▶ Exercise directions
Repeat the lines from the line with "A summary of" to the line with "Ansible was used" in the listing below, keeping both end lines and adding nothing.
= Beginning of Section =
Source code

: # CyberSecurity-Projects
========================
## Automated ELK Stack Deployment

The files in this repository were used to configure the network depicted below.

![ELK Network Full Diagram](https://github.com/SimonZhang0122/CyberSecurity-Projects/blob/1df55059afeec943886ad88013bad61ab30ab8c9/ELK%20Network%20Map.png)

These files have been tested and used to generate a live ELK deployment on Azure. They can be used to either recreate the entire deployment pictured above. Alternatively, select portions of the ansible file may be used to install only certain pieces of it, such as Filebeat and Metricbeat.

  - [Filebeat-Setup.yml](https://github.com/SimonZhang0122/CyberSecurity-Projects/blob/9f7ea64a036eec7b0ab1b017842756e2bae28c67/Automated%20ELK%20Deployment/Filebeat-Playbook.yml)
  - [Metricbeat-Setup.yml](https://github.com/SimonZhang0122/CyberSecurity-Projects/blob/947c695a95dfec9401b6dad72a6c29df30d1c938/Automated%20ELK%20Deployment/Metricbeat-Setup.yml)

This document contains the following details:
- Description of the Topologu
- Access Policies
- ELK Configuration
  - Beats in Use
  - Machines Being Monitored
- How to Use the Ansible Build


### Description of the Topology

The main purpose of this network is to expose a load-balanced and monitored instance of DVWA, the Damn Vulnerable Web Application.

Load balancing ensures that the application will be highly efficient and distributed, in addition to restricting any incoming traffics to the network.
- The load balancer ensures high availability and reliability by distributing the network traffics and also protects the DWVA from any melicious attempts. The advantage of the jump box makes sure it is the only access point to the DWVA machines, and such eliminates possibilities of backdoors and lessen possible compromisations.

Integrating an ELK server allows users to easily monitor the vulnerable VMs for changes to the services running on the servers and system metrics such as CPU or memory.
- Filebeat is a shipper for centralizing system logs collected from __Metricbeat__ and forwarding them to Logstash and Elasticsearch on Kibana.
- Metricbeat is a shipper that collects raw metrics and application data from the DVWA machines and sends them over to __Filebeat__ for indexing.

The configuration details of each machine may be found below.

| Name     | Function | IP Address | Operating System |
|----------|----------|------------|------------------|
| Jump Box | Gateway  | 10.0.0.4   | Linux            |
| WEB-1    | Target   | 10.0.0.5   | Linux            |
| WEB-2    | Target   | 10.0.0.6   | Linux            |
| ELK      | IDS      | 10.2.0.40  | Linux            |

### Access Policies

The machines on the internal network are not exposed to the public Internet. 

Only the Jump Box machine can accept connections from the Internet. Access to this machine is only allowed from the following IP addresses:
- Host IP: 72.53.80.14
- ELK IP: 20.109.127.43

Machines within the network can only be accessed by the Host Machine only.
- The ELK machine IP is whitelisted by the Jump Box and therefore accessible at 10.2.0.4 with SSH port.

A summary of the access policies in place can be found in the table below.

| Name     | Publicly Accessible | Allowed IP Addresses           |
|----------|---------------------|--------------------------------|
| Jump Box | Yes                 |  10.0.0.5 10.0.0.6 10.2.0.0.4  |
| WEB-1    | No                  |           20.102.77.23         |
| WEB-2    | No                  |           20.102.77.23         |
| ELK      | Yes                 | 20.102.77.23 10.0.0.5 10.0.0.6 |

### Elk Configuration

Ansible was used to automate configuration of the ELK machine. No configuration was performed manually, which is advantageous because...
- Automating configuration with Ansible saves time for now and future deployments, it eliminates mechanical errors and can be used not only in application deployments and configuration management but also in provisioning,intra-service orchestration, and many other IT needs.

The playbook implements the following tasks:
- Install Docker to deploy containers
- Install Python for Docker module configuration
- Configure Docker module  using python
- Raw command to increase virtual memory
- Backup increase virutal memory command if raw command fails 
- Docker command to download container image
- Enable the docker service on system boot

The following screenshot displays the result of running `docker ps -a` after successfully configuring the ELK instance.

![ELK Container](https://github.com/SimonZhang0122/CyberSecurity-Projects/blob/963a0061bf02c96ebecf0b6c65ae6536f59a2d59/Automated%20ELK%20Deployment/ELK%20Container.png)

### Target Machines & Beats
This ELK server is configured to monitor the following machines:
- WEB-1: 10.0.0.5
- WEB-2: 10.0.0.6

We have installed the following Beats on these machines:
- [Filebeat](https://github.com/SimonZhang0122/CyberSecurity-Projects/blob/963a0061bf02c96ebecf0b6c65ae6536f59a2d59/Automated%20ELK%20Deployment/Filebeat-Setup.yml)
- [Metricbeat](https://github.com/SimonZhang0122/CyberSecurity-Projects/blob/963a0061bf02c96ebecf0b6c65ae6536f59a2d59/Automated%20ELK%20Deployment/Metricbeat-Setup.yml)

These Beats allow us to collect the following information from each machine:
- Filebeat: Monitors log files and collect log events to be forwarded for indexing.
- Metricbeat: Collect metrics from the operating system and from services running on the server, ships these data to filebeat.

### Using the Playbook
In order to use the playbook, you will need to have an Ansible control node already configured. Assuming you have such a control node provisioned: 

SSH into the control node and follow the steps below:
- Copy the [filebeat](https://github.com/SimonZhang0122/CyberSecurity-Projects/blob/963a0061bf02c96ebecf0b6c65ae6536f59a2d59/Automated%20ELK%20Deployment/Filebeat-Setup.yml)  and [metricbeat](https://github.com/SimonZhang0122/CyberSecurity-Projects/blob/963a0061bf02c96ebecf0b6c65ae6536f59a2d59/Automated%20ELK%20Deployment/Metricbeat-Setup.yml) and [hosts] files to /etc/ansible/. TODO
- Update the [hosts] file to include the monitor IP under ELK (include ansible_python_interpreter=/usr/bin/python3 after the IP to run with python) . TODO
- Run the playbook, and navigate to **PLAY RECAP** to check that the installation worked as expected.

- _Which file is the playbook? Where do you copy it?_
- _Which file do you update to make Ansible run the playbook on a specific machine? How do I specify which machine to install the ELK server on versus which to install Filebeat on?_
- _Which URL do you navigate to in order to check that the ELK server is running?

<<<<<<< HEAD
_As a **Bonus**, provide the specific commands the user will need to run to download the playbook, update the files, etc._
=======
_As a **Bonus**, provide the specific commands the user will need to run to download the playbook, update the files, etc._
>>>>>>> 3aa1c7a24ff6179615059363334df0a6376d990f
= End of Section =
▶ Reply to the task
A summary of the access policies in place can be found in the table below.

| Name     | Publicly Accessible | Allowed IP Addresses           |
|----------|---------------------|--------------------------------|
| Jump Box | Yes                 |  10.0.0.5 10.0.0.6 10.2.0.0.4  |
| WEB-1    | No                  |           20.102.77.23         |
| WEB-2    | No                  |           20.102.77.23         |
| ELK      | Yes                 | 20.102.77.23 10.0.0.5 10.0.0.6 |

### Elk Configuration

Ansible was used to automate configuration of the ELK machine. No configuration was performed manually, which is advantageous because...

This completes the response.